Zinc oxide nanowires are excellent candidates as building blocks for future functional nanoscale devices for applications ranging from electronics and sensing to optoelectronics, due to their wide direct band gap energy (~ 3.4 eV) and a high exciton-binding energy (~ 60 meV). During this research project, the electrical and optical properties of zinc oxide nanowire field effect transistors were studied with emphasis on the near-ultraviolet photodetector and non-volatile memory device applications.
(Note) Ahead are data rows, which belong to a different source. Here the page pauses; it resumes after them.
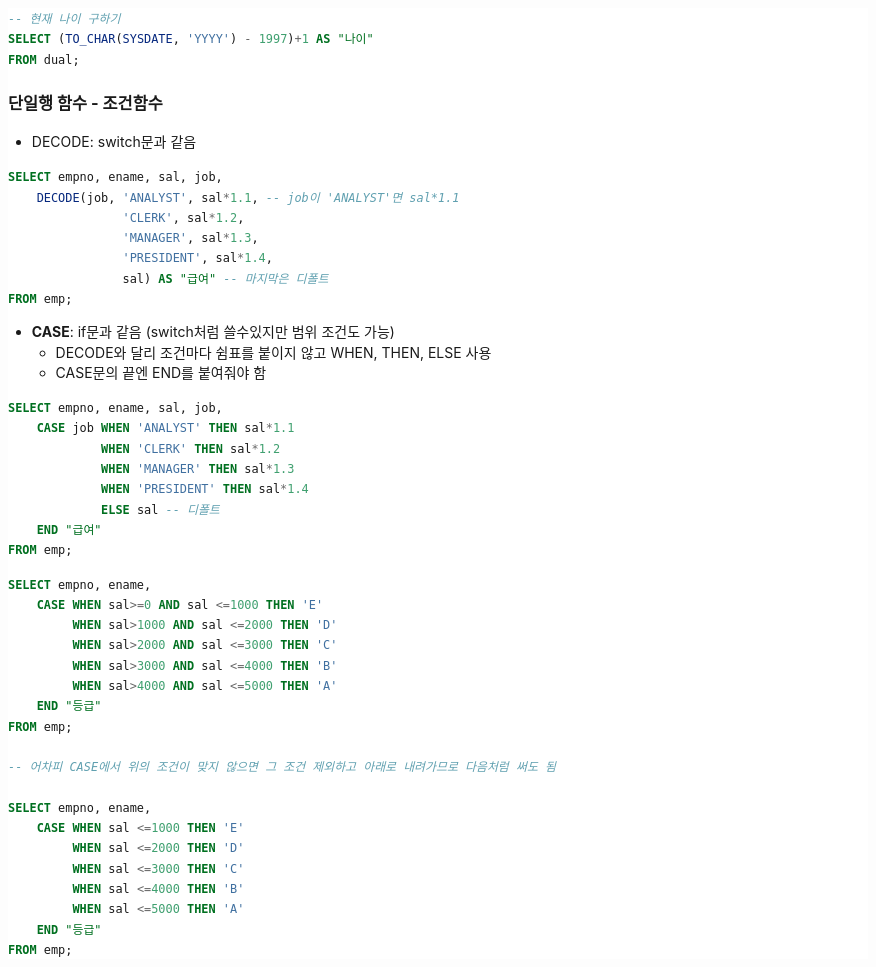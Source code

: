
 ```sql
-- 현재 나이 구하기
SELECT (TO_CHAR(SYSDATE, 'YYYY') - 1997)+1 AS "나이"
FROM dual;
```


### 단일행 함수 - 조건함수

- DECODE: switch문과 같음

```sql
SELECT empno, ename, sal, job,
	DECODE(job, 'ANALYST', sal*1.1, -- job이 'ANALYST'면 sal*1.1 
            	'CLERK', sal*1.2,
            	'MANAGER', sal*1.3,
            	'PRESIDENT', sal*1.4,
				sal) AS "급여" -- 마지막은 디폴트
FROM emp;
```

- **CASE**: if문과 같음 (switch처럼 쓸수있지만 범위 조건도 가능)
	- DECODE와 달리 조건마다 쉼표를 붙이지 않고 WHEN, THEN, ELSE 사용
	- CASE문의 끝엔 END를 붙여줘야 함

```sql
SELECT empno, ename, sal, job,
	CASE job WHEN 'ANALYST' THEN sal*1.1
         	 WHEN 'CLERK' THEN sal*1.2
         	 WHEN 'MANAGER' THEN sal*1.3
         	 WHEN 'PRESIDENT' THEN sal*1.4
         	 ELSE sal -- 디폴트
	END "급여"
FROM emp;
```

```sql
SELECT empno, ename,
	CASE WHEN sal>=0 AND sal <=1000 THEN 'E'
		 WHEN sal>1000 AND sal <=2000 THEN 'D'
    	 WHEN sal>2000 AND sal <=3000 THEN 'C'
     	 WHEN sal>3000 AND sal <=4000 THEN 'B'
     	 WHEN sal>4000 AND sal <=5000 THEN 'A'
	END "등급"
FROM emp;

-- 어차피 CASE에서 위의 조건이 맞지 않으면 그 조건 제외하고 아래로 내려가므로 다음처럼 써도 됨

SELECT empno, ename,
	CASE WHEN sal <=1000 THEN 'E'
		 WHEN sal <=2000 THEN 'D'
    	 WHEN sal <=3000 THEN 'C'
     	 WHEN sal <=4000 THEN 'B'
     	 WHEN sal <=5000 THEN 'A'
	END "등급"
FROM emp;
```

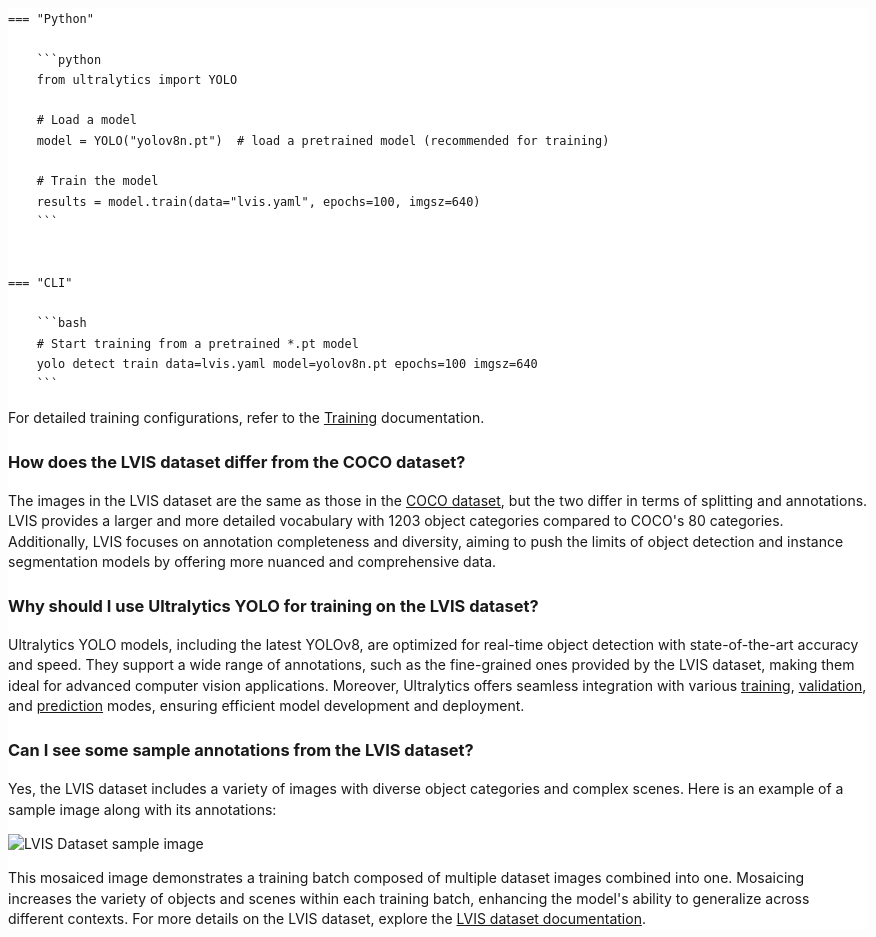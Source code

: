     === "Python"

        ```python
        from ultralytics import YOLO

        # Load a model
        model = YOLO("yolov8n.pt")  # load a pretrained model (recommended for training)

        # Train the model
        results = model.train(data="lvis.yaml", epochs=100, imgsz=640)
        ```


    === "CLI"

        ```bash
        # Start training from a pretrained *.pt model
        yolo detect train data=lvis.yaml model=yolov8n.pt epochs=100 imgsz=640
        ```

For detailed training configurations, refer to the [Training](../../modes/train.md) documentation.

### How does the LVIS dataset differ from the COCO dataset?

The images in the LVIS dataset are the same as those in the [COCO dataset](./coco.md), but the two differ in terms of splitting and annotations. LVIS provides a larger and more detailed vocabulary with 1203 object categories compared to COCO's 80 categories. Additionally, LVIS focuses on annotation completeness and diversity, aiming to push the limits of object detection and instance segmentation models by offering more nuanced and comprehensive data.

### Why should I use Ultralytics YOLO for training on the LVIS dataset?

Ultralytics YOLO models, including the latest YOLOv8, are optimized for real-time object detection with state-of-the-art accuracy and speed. They support a wide range of annotations, such as the fine-grained ones provided by the LVIS dataset, making them ideal for advanced computer vision applications. Moreover, Ultralytics offers seamless integration with various [training](../../modes/train.md), [validation](../../modes/val.md), and [prediction](../../modes/predict.md) modes, ensuring efficient model development and deployment.

### Can I see some sample annotations from the LVIS dataset?

Yes, the LVIS dataset includes a variety of images with diverse object categories and complex scenes. Here is an example of a sample image along with its annotations:

![LVIS Dataset sample image](https://github.com/ultralytics/ultralytics/assets/26833433/38cc033a-68b0-47f3-a5b8-4ef554362e40)

This mosaiced image demonstrates a training batch composed of multiple dataset images combined into one. Mosaicing increases the variety of objects and scenes within each training batch, enhancing the model's ability to generalize across different contexts. For more details on the LVIS dataset, explore the [LVIS dataset documentation](#key-features).
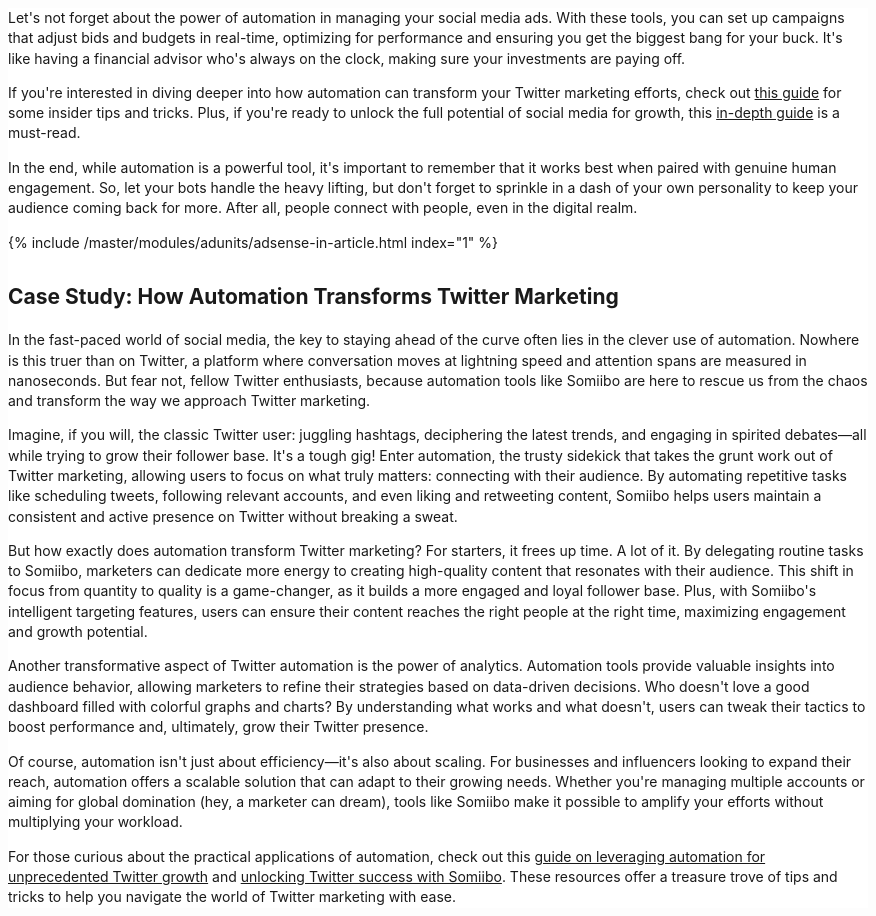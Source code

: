Let's not forget about the power of automation in managing your social media ads. With these tools, you can set up campaigns that adjust bids and budgets in real-time, optimizing for performance and ensuring you get the biggest bang for your buck. It's like having a financial advisor who's always on the clock, making sure your investments are paying off.

If you're interested in diving deeper into how automation can transform your Twitter marketing efforts, check out [this guide](https://twitbooster.com/blog/unleashing-the-power-of-twitter-automation-for-rapid-follower-growth) for some insider tips and tricks. Plus, if you're ready to unlock the full potential of social media for growth, this [in-depth guide](https://twitbooster.com/blog/unlock-the-potential-of-social-media-an-in-depth-guide-to-growth-strategies) is a must-read.

In the end, while automation is a powerful tool, it's important to remember that it works best when paired with genuine human engagement. So, let your bots handle the heavy lifting, but don't forget to sprinkle in a dash of your own personality to keep your audience coming back for more. After all, people connect with people, even in the digital realm.

{% include /master/modules/adunits/adsense-in-article.html index="1" %}

## Case Study: How Automation Transforms Twitter Marketing

In the fast-paced world of social media, the key to staying ahead of the curve often lies in the clever use of automation. Nowhere is this truer than on Twitter, a platform where conversation moves at lightning speed and attention spans are measured in nanoseconds. But fear not, fellow Twitter enthusiasts, because automation tools like Somiibo are here to rescue us from the chaos and transform the way we approach Twitter marketing.

Imagine, if you will, the classic Twitter user: juggling hashtags, deciphering the latest trends, and engaging in spirited debates—all while trying to grow their follower base. It's a tough gig! Enter automation, the trusty sidekick that takes the grunt work out of Twitter marketing, allowing users to focus on what truly matters: connecting with their audience. By automating repetitive tasks like scheduling tweets, following relevant accounts, and even liking and retweeting content, Somiibo helps users maintain a consistent and active presence on Twitter without breaking a sweat.

But how exactly does automation transform Twitter marketing? For starters, it frees up time. A lot of it. By delegating routine tasks to Somiibo, marketers can dedicate more energy to creating high-quality content that resonates with their audience. This shift in focus from quantity to quality is a game-changer, as it builds a more engaged and loyal follower base. Plus, with Somiibo's intelligent targeting features, users can ensure their content reaches the right people at the right time, maximizing engagement and growth potential.

Another transformative aspect of Twitter automation is the power of analytics. Automation tools provide valuable insights into audience behavior, allowing marketers to refine their strategies based on data-driven decisions. Who doesn't love a good dashboard filled with colorful graphs and charts? By understanding what works and what doesn't, users can tweak their tactics to boost performance and, ultimately, grow their Twitter presence.

Of course, automation isn't just about efficiency—it's also about scaling. For businesses and influencers looking to expand their reach, automation offers a scalable solution that can adapt to their growing needs. Whether you're managing multiple accounts or aiming for global domination (hey, a marketer can dream), tools like Somiibo make it possible to amplify your efforts without multiplying your workload.

For those curious about the practical applications of automation, check out this [guide on leveraging automation for unprecedented Twitter growth](https://twitbooster.com/blog/how-to-leverage-automation-for-unprecedented-twitter-growth) and [unlocking Twitter success with Somiibo](https://twitbooster.com/blog/unlocking-twitter-success-how-to-grow-your-account-with-somiibo). These resources offer a treasure trove of tips and tricks to help you navigate the world of Twitter marketing with ease.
Furthermore, tuning of the electrical properties of transistors was investigated through nanowire surface passivation with a wide range of dielectric materials and the mechanisms behind the inherent threshold voltage instability of zinc oxide nanowire field effect transistors were elucidated.
Full Name: Stanko Nedic & Nikhil Tiwale & Mark Welland
Institution: University of Cambridge
Department: The Nanoscience Centre
Position: Engineering PhD Student
Bottom up growth of nanostructures is a fascinating area of nanoscience. The growth of nanowires typically takes place by a vapour-liquid-solid mechanism whereby molten metal catalyst particles on the substrate catalyse the growth process. Equal weight ratio of ZnO and graphite powders is often used as precursor, whereby the graphite powder assists in reducing the required reaction temperature and maintains a steady nanowire growth rate. During this process, ZnO nanowire growth also sometimes occurs on the graphite flakes themselves. The presented scanning electron microscope image depicts ZnO nanowires grown on a graphite flake during thermal chemical vapour deposition. The image (originally grayscale) has been coloured using Adobe Photoshop. Our research group at the Nanoscience Centre has been exploring the use of the high performance ZnO nanowire based field effect transistors for memory, logic and sensor device applications.